Well, I've been attempting to explore the large and fascinating world of avant-garde film I've decided its really difficult to find and try to watch all good films by period, so I'm just going to try and stick with a few good directors from each era. So far my exploits have consisted of Luis Bunuel(pretend there's a tilde), Jean Cocteau and Man Ray(what a name). I enjoyed all of the films I saw so far far different reasons, though most of them have to do with innovation in the cinematography.

Just for reference, I have watched(all French so far, unsurprisingly):
la Ballet Mecaniste
le Sang d'un Poete (this was probably my favorite)
L'Etoile de Mer
L'Age D'Ors
 
 At some point I'll move past the title "The ___ of ____".
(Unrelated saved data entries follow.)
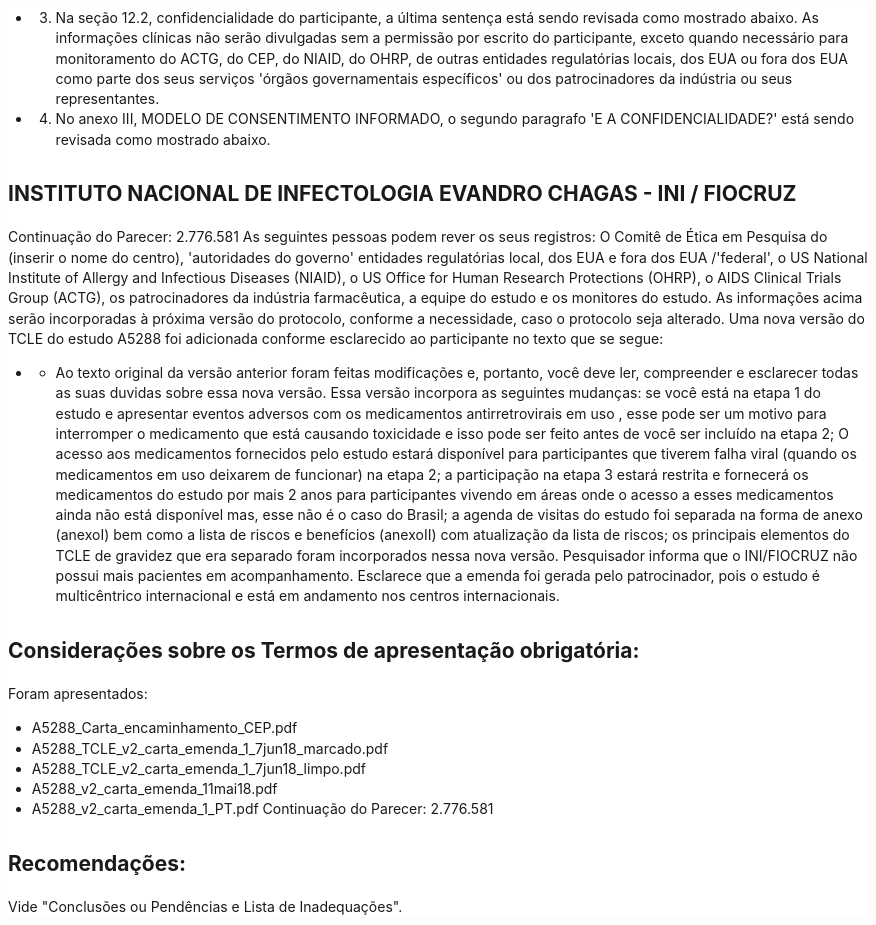 - 3. Na seção 12.2, confidencialidade do participante, a última sentença está sendo revisada como mostrado abaixo.
As informações clínicas não serão divulgadas sem a permissão por escrito do participante, exceto quando necessário para monitoramento do ACTG, do CEP, do NIAID, do OHRP, de outras entidades regulatórias locais, dos EUA ou fora dos EUA como parte dos seus serviços
'órgãos governamentais específicos' ou dos patrocinadores da indústria ou seus representantes.
- 4. No anexo III, MODELO DE CONSENTIMENTO INFORMADO, o segundo paragrafo 'E A CONFIDENCIALIDADE?' está sendo revisada como mostrado abaixo.

## INSTITUTO NACIONAL DE INFECTOLOGIA EVANDRO CHAGAS - INI / FIOCRUZ

Continuação do Parecer: 2.776.581
As seguintes pessoas podem rever os seus registros: O Comitê de Ética em Pesquisa do (inserir o nome do centro), 'autoridades do governo' entidades regulatórias local, dos EUA e fora dos EUA /'federal', o US National Institute of Allergy and Infectious Diseases (NIAID), o US Office for Human Research Protections (OHRP), o AIDS Clinical Trials Group (ACTG), os patrocinadores da indústria farmacêutica, a equipe do estudo e os monitores do estudo.
As informações acima serão incorporadas à próxima versão do protocolo, conforme a necessidade, caso o protocolo seja alterado.
Uma nova versão do TCLE do estudo A5288 foi adicionada conforme esclarecido ao participante no texto que se segue:
- - Ao texto original da versão anterior foram feitas modificações e, portanto, você deve ler, compreender e esclarecer todas as suas duvidas sobre essa nova versão. Essa versão incorpora as seguintes mudanças: se você está na etapa 1 do estudo e apresentar eventos adversos com os medicamentos antirretrovirais em uso , esse pode ser um motivo para interromper o medicamento que está causando toxicidade e isso pode ser feito antes de você ser incluído na etapa 2; O acesso aos medicamentos fornecidos pelo estudo estará disponível para participantes que tiverem falha viral (quando os medicamentos em uso deixarem de funcionar) na etapa 2; a participação na etapa 3 estará restrita e fornecerá os medicamentos do estudo por mais 2 anos para participantes vivendo em áreas onde o acesso a esses medicamentos ainda não está disponível mas, esse não é o caso do Brasil; a agenda de visitas do estudo foi separada na forma de anexo (anexoI) bem como a lista de riscos e benefícios (anexoII) com atualização da lista de riscos; os principais elementos do TCLE de gravidez que era separado foram incorporados nessa nova versão.
Pesquisador informa que o INI/FIOCRUZ não possui mais pacientes em acompanhamento. Esclarece que a emenda foi gerada pelo patrocinador, pois o estudo é multicêntrico internacional e está em andamento nos centros internacionais.

## Considerações sobre os Termos de apresentação obrigatória:
Foram apresentados:
- A5288\_Carta\_encaminhamento\_CEP.pdf
- A5288\_TCLE\_v2\_carta\_emenda\_1\_7jun18\_marcado.pdf
- A5288\_TCLE\_v2\_carta\_emenda\_1\_7jun18\_limpo.pdf
- A5288\_v2\_carta\_emenda\_11mai18.pdf
- A5288\_v2\_carta\_emenda\_1\_PT.pdf
Continuação do Parecer: 2.776.581

## Recomendações:
Vide "Conclusões ou Pendências e Lista de Inadequações".
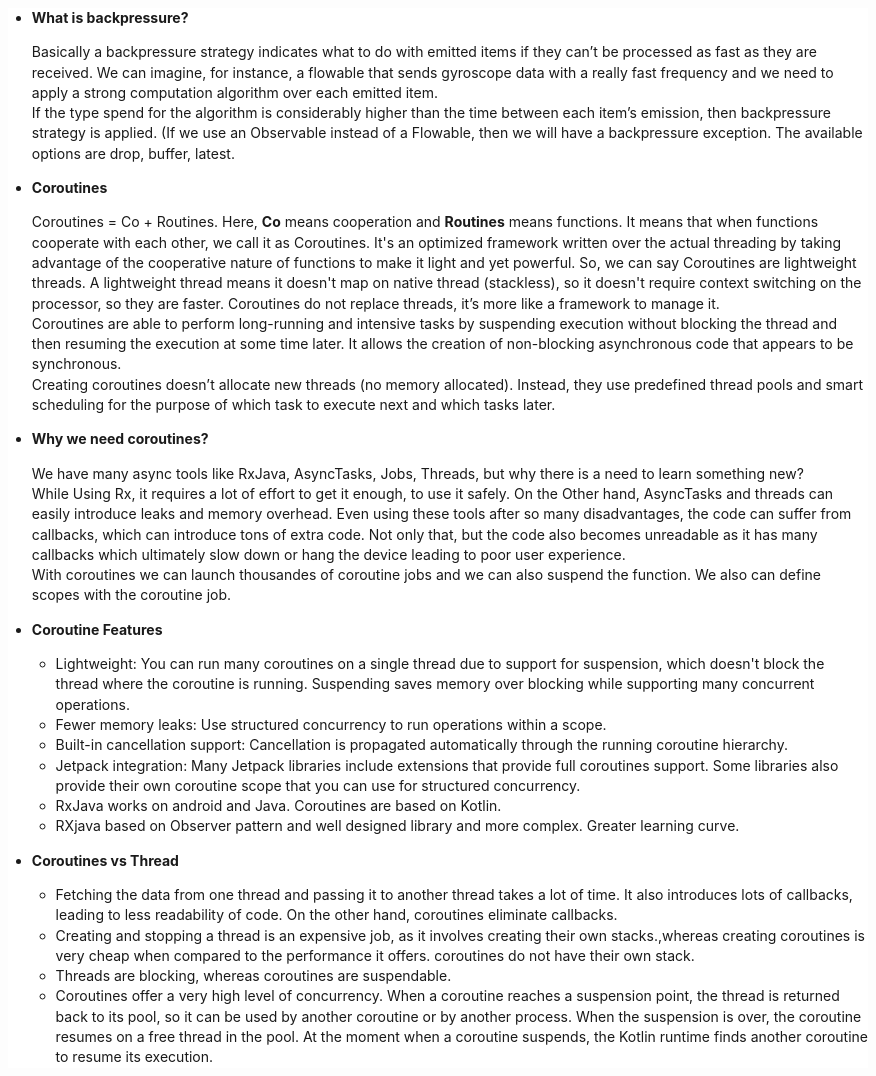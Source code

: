 * **What is backpressure?**

	Basically a backpressure strategy indicates what to do with emitted items if they can’t be processed as fast as they are received. We can imagine, for instance, a flowable that sends gyroscope data with a really fast frequency and we need to apply a strong computation algorithm over each emitted item.<br>
	If the type spend for the algorithm is considerably higher than the time between each item’s emission, then backpressure strategy is applied. (If we use an Observable instead of a Flowable, then we will have a backpressure exception. The available options are drop, buffer, latest.
	
* **Coroutines** <a name="coroutines"></a>

  Coroutines = Co + Routines. Here, **Co** means cooperation and **Routines** means functions. It means that when functions cooperate with each other, we call it as Coroutines. It's an optimized framework written over the actual threading by taking advantage of the cooperative nature of functions to make it light and yet powerful. So, we can say Coroutines are lightweight threads. A lightweight thread means it doesn't map on native thread (stackless), so it doesn't require context switching on the processor, so they are faster. Coroutines do not replace threads, it’s more like a framework to manage it.<br>
  Coroutines are able to perform long-running and intensive tasks by suspending execution without blocking the thread and then resuming the execution at some time later. It allows the creation of non-blocking asynchronous code that appears to be synchronous.<br>
 Creating coroutines doesn’t allocate new threads (no memory allocated). Instead, they use predefined thread pools and smart scheduling for the purpose of which task to execute next and which tasks later.
 
* **Why we need coroutines?**
  
  We have many async tools like RxJava, AsyncTasks, Jobs, Threads, but why there is a need to learn something new?<br>
  While Using Rx, it requires a lot of effort to get it enough, to use it safely. On the Other hand, AsyncTasks and threads can easily introduce leaks and memory overhead. Even using these tools after so many disadvantages, the code can suffer from callbacks, which can introduce tons of extra code. Not only that, but the code also becomes unreadable as it has many callbacks which ultimately slow down or hang the device leading to poor user experience.<br>
  With coroutines we can launch thousandes of coroutine jobs and we can also suspend the function. We also can define scopes with the coroutine job.
  
* **Coroutine Features**

  - Lightweight: You can run many coroutines on a single thread due to support for suspension, which doesn't block the thread where the coroutine is running. Suspending saves memory over blocking while supporting many concurrent operations.
  - Fewer memory leaks: Use structured concurrency to run operations within a scope.
  - Built-in cancellation support: Cancellation is propagated automatically through the running coroutine hierarchy.
  - Jetpack integration: Many Jetpack libraries include extensions that provide full coroutines support. Some libraries also provide their own coroutine scope that you can use for structured concurrency.
  - RxJava works on android and Java. Coroutines are based on Kotlin. 
  - RXjava based on Observer pattern and well designed library and more complex. Greater learning curve. 
  
* **Coroutines vs Thread**
  - Fetching the data from one thread and passing it to another thread takes a lot of time. It also introduces lots of callbacks, leading to less readability of code. On the other hand, coroutines eliminate callbacks.
  - Creating and stopping a thread is an expensive job, as it involves creating their own stacks.,whereas creating coroutines is very cheap when compared to the performance it offers. coroutines do not have their own stack.
  - Threads are blocking, whereas coroutines are suspendable. 
  - Coroutines offer a very high level of concurrency. When a coroutine reaches a suspension point, the thread is returned back to its pool, so it can be used by another coroutine or by another process. When the suspension is over, the coroutine resumes on a free thread in the pool. At the moment when a coroutine suspends, the Kotlin runtime finds another coroutine to resume its execution.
I'm trying to decide who I should focus on next. It looks as though Bunuel does work for a long time, up into the 80s it looks like. There's also Stan Brakhage and Kenneth Anger who have already piqued my interest just by descriptions of their work, but that's leaving a pretty big time gap. Those are both from the sixties. I still wanted to try and do this chronologically. Perhaps I should try to find more films directed by Orson Welles? I don't know that his work is particularly experimental. I suppose the story for The Trial was a bit more abstract, but I don't know that he made it habit. Same goes for Alfred Hitchcock. Even though he didn't start off as a "Hollywood" director, I can't say whether he was avant-garde or not; I haven't really watched anything of his. I suppose that's part of my problem in this, I'm just going in blind. I have no background in film, really, aside from the basic concepts I learned in that ethnicity class and the theatre stuff I know. I guess I'll just start watching what little I have compiled, and hopefully that will take me down different paths and I'll stumble onto something magnificent by accident. That's sort of how I got started.